The King of Fighters: Destiny is a tie-in for the SNK video game The King of Fighters: World (along with Tencent's mobile game also titled The King of Fighters: Destiny).

In January 2018, it was announced it is going to be followed by two more seasons and then a feature-length film, adapting the Orochi storyline, that is the early KOF games' plot from The King of Fighters '94 to The King of Fighters '97, without any dates. The first film The King of Fighters: Awaken was scheduled to be released in 2022.

== Reception ==
The King of Fighters: Destiny earned mixed responses by reviewers.
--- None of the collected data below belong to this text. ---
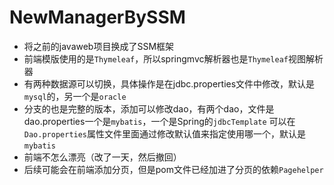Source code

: # NewManagerBySSM

*  将之前的javaweb项目换成了SSM框架
*  前端模版使用的是`Thymeleaf`，所以springmvc解析器也是`Thymeleaf`视图解析器
* 有两种数据源可以切换，具体操作是在jdbc.properties文件中修改，默认是`mysql`的，另一个是`oracle`
* 分支的也是完整的版本，添加可以修改dao，有两个dao，文件是dao.properties一个是`mybatis`，一个是Spring的`jdbcTemplate`
  可以在`Dao.properties`属性文件里面通过修改默认值来指定使用哪一个，默认是`mybatis`
* 前端不怎么漂亮（改了一天，然后撤回）
* 后续可能会在前端添加分页，但是pom文件已经加进了分页的依赖`Pagehelper`
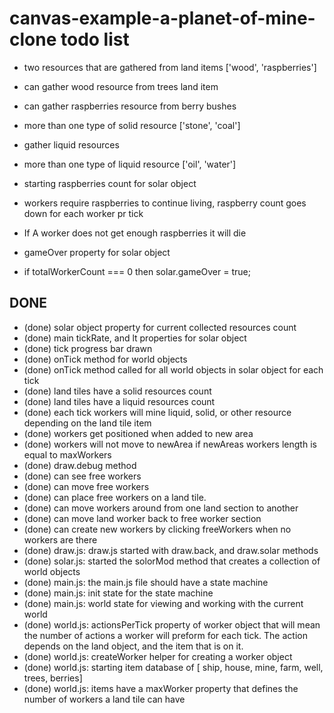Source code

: # canvas-example-a-planet-of-mine-clone todo list

* two resources that are gathered from land items ['wood', 'raspberries']
* can gather wood resource from trees land item
* can gather raspberries resource from berry bushes
* more than one type of solid resource ['stone', 'coal']
* gather liquid resources
* more than one type of liquid resource ['oil', 'water']

* starting raspberries count for solar object
* workers require raspberries to continue living, raspberry count goes down for each worker pr tick
* If A worker does not get enough raspberries it will die
* gameOver property for solar object
* if totalWorkerCount === 0 then solar.gameOver = true;

## DONE
* (done) solar object property for current collected resources count
* (done) main tickRate, and lt properties for solar object
* (done) tick progress bar drawn
* (done) onTick method for world objects
* (done) onTick method called for all world objects in solar object for each tick
* (done) land tiles have a solid resources count
* (done) land tiles have a liquid resources count
* (done) each tick workers will mine liquid, solid, or other resource depending on the land tile item
* (done) workers get positioned when added to new area
* (done) workers will not move to newArea if newAreas workers length is equal to maxWorkers
* (done) draw.debug method
* (done) can see free workers
* (done) can move free workers
* (done) can place free workers on a land tile.
* (done) can move workers around from one land section to another
* (done) can move land worker back to free worker section
* (done) can create new workers by clicking freeWorkers when no workers are there
* (done) draw.js: draw.js started with draw.back, and draw.solar methods
* (done) solar.js: started the solorMod method that creates a collection of world objects
* (done) main.js: the main.js file should have a state machine
* (done) main.js: init state for the state machine
* (done) main.js: world state for viewing and working with the current world
* (done) world.js: actionsPerTick property of worker object that will mean the number of actions a worker will preform for each tick. The action depends on the land object, and the item that is on it.
* (done) world.js: createWorker helper for creating a worker object
* (done) world.js: starting item database of [ ship, house, mine, farm, well, trees, berries]
* (done) world.js: items have a maxWorker property that defines the number of workers a land tile can have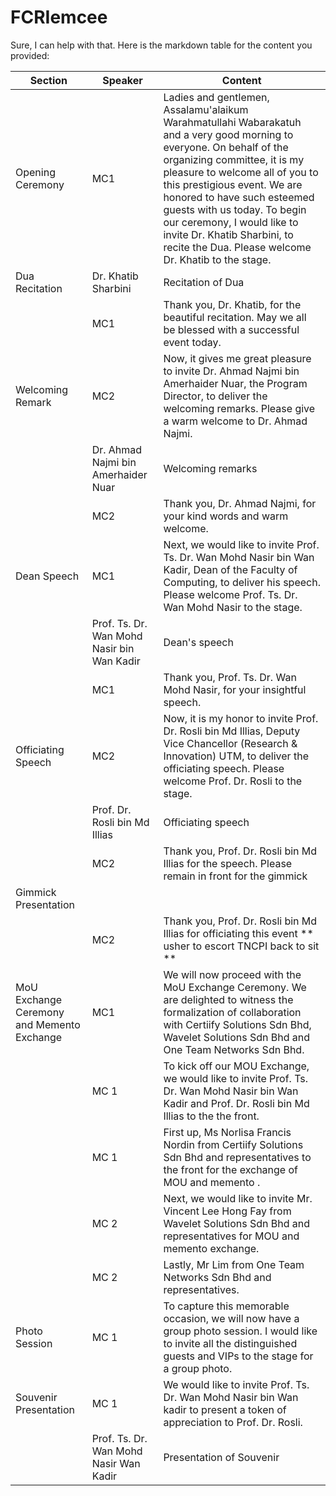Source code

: # FCRIemcee

Sure, I can help with that. Here is the markdown table for the content you provided:

| Section | Speaker | Content |
| --- | --- | --- |
| Opening Ceremony | MC1 | Ladies and gentlemen, Assalamu'alaikum Warahmatullahi Wabarakatuh and a very good morning to everyone. On behalf of the organizing committee, it is my pleasure to welcome all of you to this prestigious event. We are honored to have such esteemed guests with us today. To begin our ceremony, I would like to invite Dr. Khatib Sharbini, to recite the Dua. Please welcome Dr. Khatib to the stage. |
| Dua Recitation | Dr. Khatib Sharbini | Recitation of Dua |
|  | MC1 | Thank you, Dr. Khatib, for the beautiful recitation. May we all be blessed with a successful event today. |
| Welcoming Remark  | MC2 | Now, it gives me great pleasure to invite Dr. Ahmad Najmi bin Amerhaider Nuar, the Program Director, to deliver the welcoming remarks. Please give a warm welcome to Dr. Ahmad Najmi. |
|  | Dr. Ahmad Najmi bin Amerhaider Nuar | Welcoming remarks |
|  | MC2 | Thank you, Dr. Ahmad Najmi, for your kind words and warm welcome. |
| Dean Speech | MC1 | Next, we would like to invite Prof. Ts. Dr. Wan Mohd Nasir bin Wan Kadir, Dean of the Faculty of Computing, to deliver his speech. Please welcome Prof. Ts. Dr. Wan Mohd Nasir to the stage. |
|  | Prof. Ts. Dr. Wan Mohd Nasir bin Wan Kadir | Dean's speech |
|  | MC1 | Thank you, Prof. Ts. Dr. Wan Mohd Nasir, for your insightful speech. |
| Officiating Speech | MC2 | Now, it is my honor to invite Prof. Dr. Rosli bin Md Illias, Deputy Vice Chancellor (Research & Innovation) UTM, to deliver the officiating speech. Please welcome Prof. Dr. Rosli to the stage. |
|  | Prof. Dr. Rosli bin Md Illias | Officiating speech |
|  | MC2 | Thank you, Prof. Dr. Rosli bin Md Illias for the speech. Please remain in front for the gimmick|
| Gimmick Presentation |
|  | MC2 | Thank you, Prof. Dr. Rosli bin Md Illias for officiating this event ** usher to escort TNCPI back to sit **|
| MoU Exchange Ceremony and Memento Exchange | MC1 | We will now proceed with the MoU Exchange Ceremony. We are delighted to witness the formalization of collaboration with Certiify Solutions Sdn Bhd, Wavelet Solutions Sdn Bhd and One Team Networks Sdn Bhd. 
|  | MC 1 | To kick off our MOU Exchange, we would like to invite Prof. Ts. Dr. Wan Mohd Nasir bin Wan Kadir and Prof. Dr. Rosli bin Md Illias to the the front.
|  | MC 1 | First up, Ms Norlisa Francis Nordin from Certiify Solutions Sdn Bhd and representatives to the front for the exchange of MOU and memento . |
|  | MC 2 | Next, we would like to invite Mr. Vincent Lee Hong Fay from Wavelet Solutions Sdn Bhd and representatives for MOU and memento exchange.|
|  | MC 2 | Lastly, Mr Lim from One Team Networks Sdn Bhd and representatives.
| Photo Session | MC 1 | To capture this memorable occasion, we will now have a group photo session. I would like to invite all the distinguished guests and VIPs to the stage for a group photo. |
| Souvenir Presentation | MC 1 | We would like to invite Prof. Ts. Dr. Wan Mohd Nasir bin Wan kadir to present a token of appreciation to Prof. Dr. Rosli. 
| | Prof. Ts. Dr. Wan Mohd Nasir Wan Kadir | Presentation of Souvenir |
Kyo's portrayal in The King of Fighters: Destiny received better response due to the plot not solely focusing on his history but also other characters from the games. While finding the story dated, NSVMundoGeek considered it one of the best adaptations of The King of Fighters franchise, comparing it favourably in contrast to the live-action film that received negative reviews. IGN France reviewer was disappointed by the first three episodes, citing varying quality of graphics and his opinion inadequate sound, even as he enjoyed the mix of action and Chinese humor. Hogan Reviews enjoyed the handling of the cast as both Terry Bogard and Kyo possess their own stories across the narrative with their personalities also balancing each other. He rated it four out of five, stating he was looking forward for a sequel. Corey Lanier from Shoryuken enjoyed the climax and finale for the presentation of the fight between Kyo and Rugal and looked forward to see similar works in the future and bring Iori Yagami into the series.

The series was well received in China, winning the China Games Billboard 2018 award for most popular game-based animation.